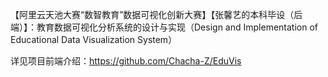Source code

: 【阿里云天池大赛“数智教育”数据可视化创新大赛】【张馨艺的本科毕设（后端）】：教育数据可视化分析系统的设计与实现（Design and Implementation of Educational Data Visualization System）

详见项目前端介绍：https://github.com/Chacha-Z/EduVis
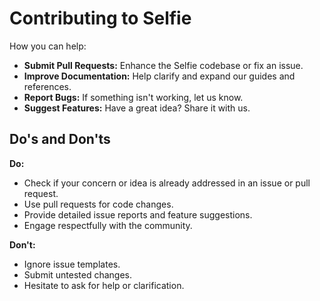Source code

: # Contributing to Selfie

How you can help:

- **Submit Pull Requests:** Enhance the Selfie codebase or fix an issue.
- **Improve Documentation:** Help clarify and expand our guides and references.
- **Report Bugs:** If something isn't working, let us know.
- **Suggest Features:** Have a great idea? Share it with us.

## Do's and Don'ts
**Do:**
- Check if your concern or idea is already addressed in an issue or pull request.
- Use pull requests for code changes.
- Provide detailed issue reports and feature suggestions.
- Engage respectfully with the community.

**Don't:**
- Ignore issue templates.
- Submit untested changes.
- Hesitate to ask for help or clarification.
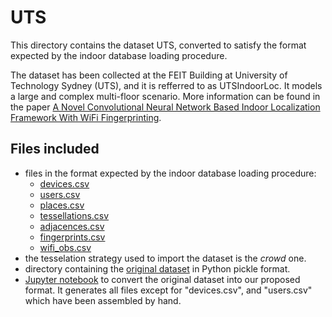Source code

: # UTS

This directory contains the dataset UTS, converted to satisfy the format expected by the indoor database loading procedure.

The dataset has been collected at the FEIT Building at University of Technology Sydney (UTS), and it is refferred to as UTSIndoorLoc. It models a large and complex multi-floor scenario. More information can be found in the paper [A Novel Convolutional Neural Network Based Indoor Localization Framework With WiFi Fingerprinting]([https://ieeexplore.ieee.org/document/7275492](https://ieeexplore.ieee.org/document/8792196)).

## Files included

* files in the format expected by the indoor database loading procedure:
  * [devices.csv](https://github.com/dslab-uniud/Database-indoor/blob/main/Datasets/raw_db/UTS/devices.csv)
  * [users.csv](https://github.com/dslab-uniud/Database-indoor/blob/main/Datasets/raw_db/UTS/users.csv)
  * [places.csv](https://github.com/dslab-uniud/Database-indoor/blob/main/Datasets/raw_db/UTS/places.csv)
  * [tessellations.csv](https://github.com/dslab-uniud/Database-indoor/blob/main/Datasets/raw_db/UTS/tessellations.csv)
  * [adjacences.csv](https://github.com/dslab-uniud/Database-indoor/blob/main/Datasets/raw_db/UTS/adjacences.csv)
  * [fingerprints.csv](https://github.com/dslab-uniud/Database-indoor/blob/main/Datasets/raw_db/UTS/fingerprints.csv)
  * [wifi_obs.csv](https://github.com/dslab-uniud/Database-indoor/blob/main/Datasets/raw_db/UTS/wifi_obs.csv)
* the tesselation strategy used to import the dataset is the _crowd_ one.
* directory containing the [original dataset](https://github.com/dslab-uniud/Database-indoor/blob/main/Datasets/raw_db/raw_datasets/UTS/) in Python pickle format.
* [Jupyter notebook](https://github.com/dslab-uniud/Database-indoor/blob/main/Datasets/raw_db/uts_convert.ipynb) to convert the original dataset into our proposed format. It generates all files except for "devices.csv", and "users.csv" which have been assembled by hand.
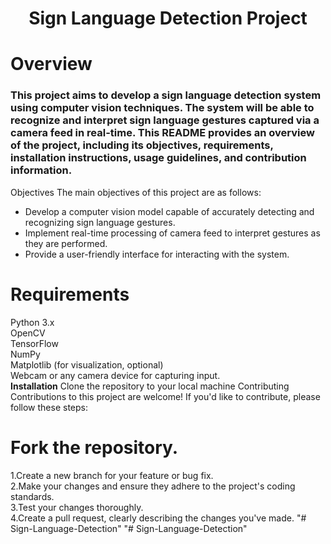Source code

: <h1><center>Sign Language Detection Project</center></h1>
<h1><b>Overview</b></h1>
<h3><p>This project aims to develop a sign language detection system using computer vision techniques. The system will be able to recognize and interpret sign language gestures captured via a camera feed in real-time. This README provides an overview of the project, including its objectives, requirements, installation instructions, usage guidelines, and contribution information.</p></h3>
Objectives
The main objectives of this project are as follows:
<ul>
<li>Develop a computer vision model capable of accurately detecting and recognizing sign language gestures.</li>
<li>Implement real-time processing of camera feed to interpret gestures as they are performed.</li>
<li>Provide a user-friendly interface for interacting with the system.</li>
</ul>
<b><h1>Requirements</h1></b>
Python 3.x<br>
OpenCV<br>
TensorFlow <br>
NumPy<br>
Matplotlib (for visualization, optional)<br>
Webcam or any camera device for capturing input.<br>
<b>Installation</b>
Clone the repository to your local machine
Contributing
Contributions to this project are welcome! If you'd like to contribute, please follow these steps:

<b><h1>Fork the repository.</h1></b>
1.Create a new branch for your feature or bug fix.<br>
2.Make your changes and ensure they adhere to the project's coding standards.<br>
3.Test your changes thoroughly.<br>
4.Create a pull request, clearly describing the changes you've made.
"# Sign-Language-Detection" 
"# Sign-Language-Detection" 
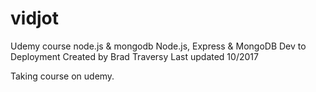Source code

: # vidjot
Udemy course node.js &amp; mongodb
Node.js, Express & MongoDB Dev to Deployment
Created by Brad Traversy
Last updated 10/2017

Taking course on udemy. 
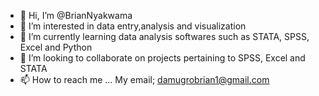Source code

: - 👋 Hi, I’m @BrianNyakwama
- 👀 I’m interested in data entry,analysis and visualization
- 🌱 I’m currently learning data analysis softwares such as STATA, SPSS, Excel and Python
- 💞️ I’m looking to collaborate on projects pertaining to SPSS, Excel and STATA
- 📫 How to reach me ... My email; damugrobrian1@gmail.com

<!---
BrianNyakwama/BrianNyakwama is a ✨ special ✨ repository because its `README.md` (this file) appears on your GitHub profile.
You can click the Preview link to take a look at your changes.
--->
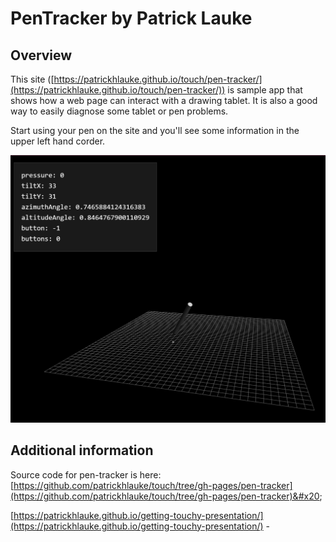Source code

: # PenTracker by Patrick Lauke

## Overview

This site ([https://patrickhlauke.github.io/touch/pen-tracker/](https://patrickhlauke.github.io/touch/pen-tracker/)) is sample app that shows how a web page can interact with a drawing tablet. It is also a good way to easily diagnose some tablet  or pen problems.

Start using your pen on the site and you'll see some information in the upper left hand corder.

![](<../../.gitbook/assets/image (163).png>)

## Additional information

Source code for pen-tracker is here: [https://github.com/patrickhlauke/touch/tree/gh-pages/pen-tracker](https://github.com/patrickhlauke/touch/tree/gh-pages/pen-tracker)&#x20;

[https://patrickhlauke.github.io/getting-touchy-presentation/](https://patrickhlauke.github.io/getting-touchy-presentation/) -&#x20;
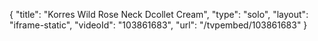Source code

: {
    "title": "Korres Wild Rose Neck   Dcollet Cream",
    "type": "solo",
    "layout": "iframe-static",
    "videoId": "103861683",
    "url": "\/tvpembed\/103861683"
}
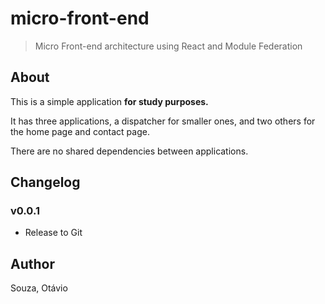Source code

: # micro-front-end

> Micro Front-end architecture using React and Module Federation

## About

This is a simple application **for study purposes.**

It has three applications, a dispatcher for smaller ones, and two others for the home page and contact page.

There are no shared dependencies between applications.

## Changelog

### v0.0.1
- Release to Git

## Author
  Souza, Otávio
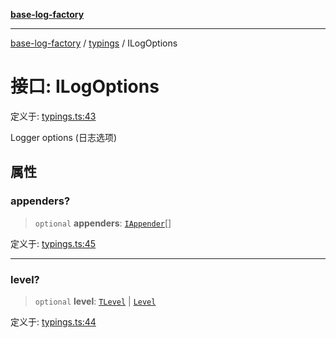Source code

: [**base-log-factory**](../../index.md)

***

[base-log-factory](../../index.md) / [typings](../index.md) / ILogOptions

# 接口: ILogOptions

定义于: [typings.ts:43](https://github.com/fengxinming/log-base/blob/6b764da5f85b664c1af10f4ba24b07aad1c0ef20/src/typings.ts#L43)

Logger options (日志选项)

## 属性

### appenders?

> `optional` **appenders**: [`IAppender`](IAppender.md)[]

定义于: [typings.ts:45](https://github.com/fengxinming/log-base/blob/6b764da5f85b664c1af10f4ba24b07aad1c0ef20/src/typings.ts#L45)

***

### level?

> `optional` **level**: [`TLevel`](../type-aliases/TLevel.md) \| [`Level`](../../index/enumerations/Level.md)

定义于: [typings.ts:44](https://github.com/fengxinming/log-base/blob/6b764da5f85b664c1af10f4ba24b07aad1c0ef20/src/typings.ts#L44)
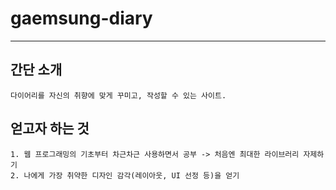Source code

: # gaemsung-diary
--------------------
## 간단 소개
    다이어리를 자신의 취향에 맞게 꾸미고, 작성할 수 있는 사이트.
## 얻고자 하는 것
    1. 웹 프로그래밍의 기초부터 차근차근 사용하면서 공부 -> 처음엔 최대한 라이브러리 자제하기
    2. 나에게 가장 취약한 디자인 감각(레이아웃, UI 선정 등)을 얻기
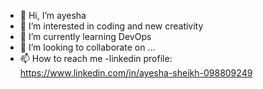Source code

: - 👋 Hi, I’m ayesha
- 👀 I’m interested in coding and new creativity
- 🌱 I’m currently learning DevOps
- 💞️ I’m looking to collaborate on ...
- 📫 How to reach me -linkedin profile: https://www.linkedin.com/in/ayesha-sheikh-098809249

<!---
21ayesha/21ayesha is a ✨ special ✨ repository because its `README.md` (this file) appears on your GitHub profile.
You can click the Preview link to take a look at your changes.
--->
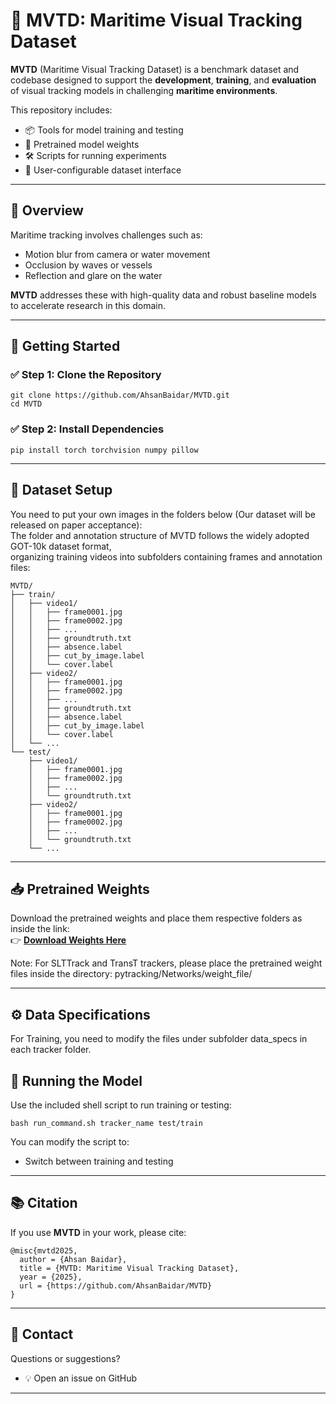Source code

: # 🌊 MVTD: Maritime Visual Tracking Dataset

**MVTD** (Maritime Visual Tracking Dataset) is a benchmark dataset and codebase designed to support the **development**, **training**, and **evaluation** of visual tracking models in challenging **maritime environments**.

This repository includes:
- 📦 Tools for model training and testing  
- 🤖 Pretrained model weights  
- 🛠 Scripts for running experiments  
- 📁 User-configurable dataset interface  

---

## 🧭 Overview

Maritime tracking involves challenges such as:
- Motion blur from camera or water movement  
- Occlusion by waves or vessels  
- Reflection and glare on the water  

**MVTD** addresses these with high-quality data and robust baseline models to accelerate research in this domain.

---

## 🚀 Getting Started

### ✅ Step 1: Clone the Repository

    git clone https://github.com/AhsanBaidar/MVTD.git  
    cd MVTD  

### ✅ Step 2: Install Dependencies

    pip install torch torchvision numpy pillow

---

## 📂 Dataset Setup

You need to put your own images in the folders below (Our dataset will be released on paper acceptance):  
The folder and annotation structure of MVTD follows the widely adopted GOT-10k dataset format,  
organizing training videos into subfolders containing frames and annotation files:

    MVTD/
    ├── train/
    │   ├── video1/
    │   │   ├── frame0001.jpg
    │   │   ├── frame0002.jpg
    │   │   ├── ...
    │   │   ├── groundtruth.txt
    │   │   ├── absence.label
    │   │   ├── cut_by_image.label
    │   │   └── cover.label
    │   ├── video2/
    │   │   ├── frame0001.jpg
    │   │   ├── frame0002.jpg
    │   │   ├── ...
    │   │   ├── groundtruth.txt
    │   │   ├── absence.label
    │   │   ├── cut_by_image.label
    │   │   └── cover.label
    │   └── ...
    └── test/
        ├── video1/
        │   ├── frame0001.jpg
        │   ├── frame0002.jpg
        │   ├── ...
        │   └── groundtruth.txt
        ├── video2/
        │   ├── frame0001.jpg
        │   ├── frame0002.jpg
        │   ├── ...
        │   └── groundtruth.txt
        └── ...

---

## 📥 Pretrained Weights

Download the pretrained weights and place them respective folders as inside the link:  
👉 [**Download Weights Here**](https://kuacae-my.sharepoint.com/:f:/g/personal/ahsan_bakht_ku_ac_ae/Evdzhoi7zddBrMg8WCUA1_wBW_-HUnx602doajk9oK9-Kw?e=kK7iux)  

Note: For SLTTrack and TransT trackers, please place the pretrained weight files inside the directory:
pytracking/Networks/weight_file/

---

## ⚙️ Data Specifications

For Training, you need to modify the files under subfolder data_specs in each tracker folder.


## 🧪 Running the Model

Use the included shell script to run training or testing:

    bash run_command.sh tracker_name test/train

You can modify the script to:
- Switch between training and testing  
---


## 📚 Citation

If you use **MVTD** in your work, please cite:

    @misc{mvtd2025,
      author = {Ahsan Baidar},
      title = {MVTD: Maritime Visual Tracking Dataset},
      year = {2025},
      url = {https://github.com/AhsanBaidar/MVTD}
    }

---

## 💬 Contact

Questions or suggestions?

- 💡 Open an issue on GitHub  

---

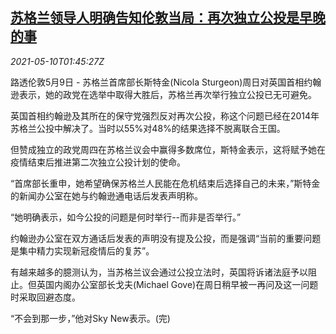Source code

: <!--1620613863000-->
[苏格兰领导人明确告知伦敦当局：再次独立公投是早晚的事](https://cn.reuters.com/article/scotland-sturgeon-independence-0510-idCNKBS2CR03W)
------

<div><i>2021-05-10T01:45:27Z</i></div><p>路透伦敦5月9日 - 苏格兰首席部长斯特金(Nicola Sturgeon)周日对英国首相约翰逊表示，她的政党在选举中取得大胜后，苏格兰再次举行独立公投已无可避免。</p><p>英国首相约翰逊及其所在的保守党强烈反对再次公投，称这个问题已经在2014年苏格兰公投中解决了。当时以55%对48%的结果选择不脱离联合王国。</p><p>但赞成独立的政党周四在苏格兰议会中赢得多数席位，斯特金表示，这将赋予她在疫情结束后推进第二次独立公投计划的使命。</p><p>“首席部长重申，她希望确保苏格兰人民能在危机结束后选择自己的未来，”斯特金的新闻办公室在她与约翰逊通电话后发表声明称。</p><p>“她明确表示，如今公投的问题是何时举行--而非是否举行。”</p><p>约翰逊办公室在双方通话后发表的声明没有提及公投，而是强调“当前的重要问题是集中精力实现新冠疫情后的复苏”。</p><p>有越来越多的臆测认为，当苏格兰议会通过公投立法时，英国将诉诸法庭予以阻止。但英国内阁办公室部长戈夫(Michael Gove)在周日稍早被一再问及这一问题时采取回避态度。</p><p>“不会到那一步，”他对Sky New表示。(完)</p>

• • • • •

Wherever the string "learning" occurs in the entries, copy that whole line.

- 🌱 I’m currently learning data analysis softwares such as STATA, SPSS, Excel and Python
- 🌱 I’m currently learning DevOps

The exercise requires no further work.